Barradas Victor R, Cho Woorim, Koike Yasuharu
Institute of Innovative Research, Tokyo Institute of Technology, Yokohama, Japan.
School of Engineering, Tokyo Institute of Technology, Yokohama, Japan.
Front Hum Neurosci. 2023 Jan 20;16:805867. doi: 10.3389/fnhum.2022.805867. eCollection 2022.

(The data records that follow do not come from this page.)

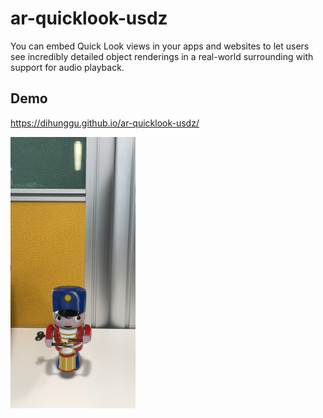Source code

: # ar-quicklook-usdz
You can embed Quick Look views in your apps and websites to let users see incredibly detailed object renderings in a real-world surrounding with support for audio playback.

## Demo
https://dihunggu.github.io/ar-quicklook-usdz/

<img src="https://github.com/dihunggu/ar-quicklook-usdz/blob/main/screenshots/IMG_9003.JPG" width="200">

Augmented feedback provided by a coach or augmented reality system can facilitate the acquisition of a motor skill. Verbal instructions and visual aids can be effective in providing feedback about the kinematics of the desired movements. However, many skills require mastering not only kinematic, but also complex kinetic patterns, for which feedback is harder to convey. Here, we propose the electromyography (EMG) space similarity feedback, which may indirectly convey kinematic and kinetic feedback by comparing the muscle activations of the learner and an expert in the task. The EMG space similarity feedback is a score that reflects how well a set of muscle synergies extracted from the expert can reconstruct the learner's EMG when performing the task. We tested the EMG space similarity feedback in a virtual bimanual polishing task that uses a robotic system to simulate the dynamics of a real polishing operation. We measured the expert's and learner's EMG from eight muscles in each arm during the real and virtual polishing tasks, respectively. The goal of the virtual task was to smoothen the surface of a virtual object. Therefore, we defined performance in the task as the smoothness of the object at the end of a trial. We separated learners into real feedback and null feedback groups to assess the effects of the EMG space similarity feedback. The real and null feedback groups received veridic and no EMG space similarity feedback, respectively. Subjects participated in five training sessions on different days, and we evaluated their performance on each day. Subjects in both groups were able to increase smoothness throughout the training sessions, with no significant differences between groups. However, subjects in the real feedback group were able to improve in the EMG space similarity score to a significantly greater extent than the null feedback group. Additionally, subjects in the real feedback group produced muscle activations that became increasingly consistent with an important muscle synergy found in the expert. Our results indicate that the EMG space similarity feedback promotes acquiring expert-like muscle activation patterns, suggesting that it may assist in the acquisition of complex motor skills.
由教练或增强现实系统提供的增强反馈可以促进运动技能的习得。言语指令和视觉辅助手段在提供有关期望动作的运动学反馈方面可能是有效的。然而,许多技能不仅需要掌握运动学,还需要掌握复杂的动力学模式,而对于这些模式,反馈更难传达。在此,我们提出肌电图(EMG)空间相似性反馈,它可以通过比较学习者和该任务专家的肌肉激活情况来间接传达运动学和动力学反馈。EMG空间相似性反馈是一个分数,反映了从专家身上提取的一组肌肉协同作用在执行任务时能够在多大程度上重构学习者的肌电图。我们在一个虚拟双手抛光任务中测试了EMG空间相似性反馈,该任务使用机器人系统来模拟真实抛光操作的动力学。我们分别在真实和虚拟抛光任务期间测量了专家和学习者每只手臂中八块肌肉的肌电图。虚拟任务的目标是使虚拟物体的表面变得光滑。因此,我们将任务中的表现定义为一次试验结束时物体的光滑度。我们将学习者分为真实反馈组和无反馈组,以评估EMG空间相似性反馈的效果。真实反馈组和无反馈组分别接受真实的和无EMG空间相似性反馈。受试者在不同的日子参加了五次训练课程,我们评估了他们每天的表现。两组受试者在整个训练课程中都能够提高光滑度,两组之间没有显著差异。然而,真实反馈组的受试者在EMG空间相似性分数上的提高程度明显大于无反馈组。此外,真实反馈组的受试者产生的肌肉激活与在专家身上发现的一种重要肌肉协同作用越来越一致。我们的结果表明,EMG空间相似性反馈促进了类专家肌肉激活模式的习得,这表明它可能有助于复杂运动技能的习得。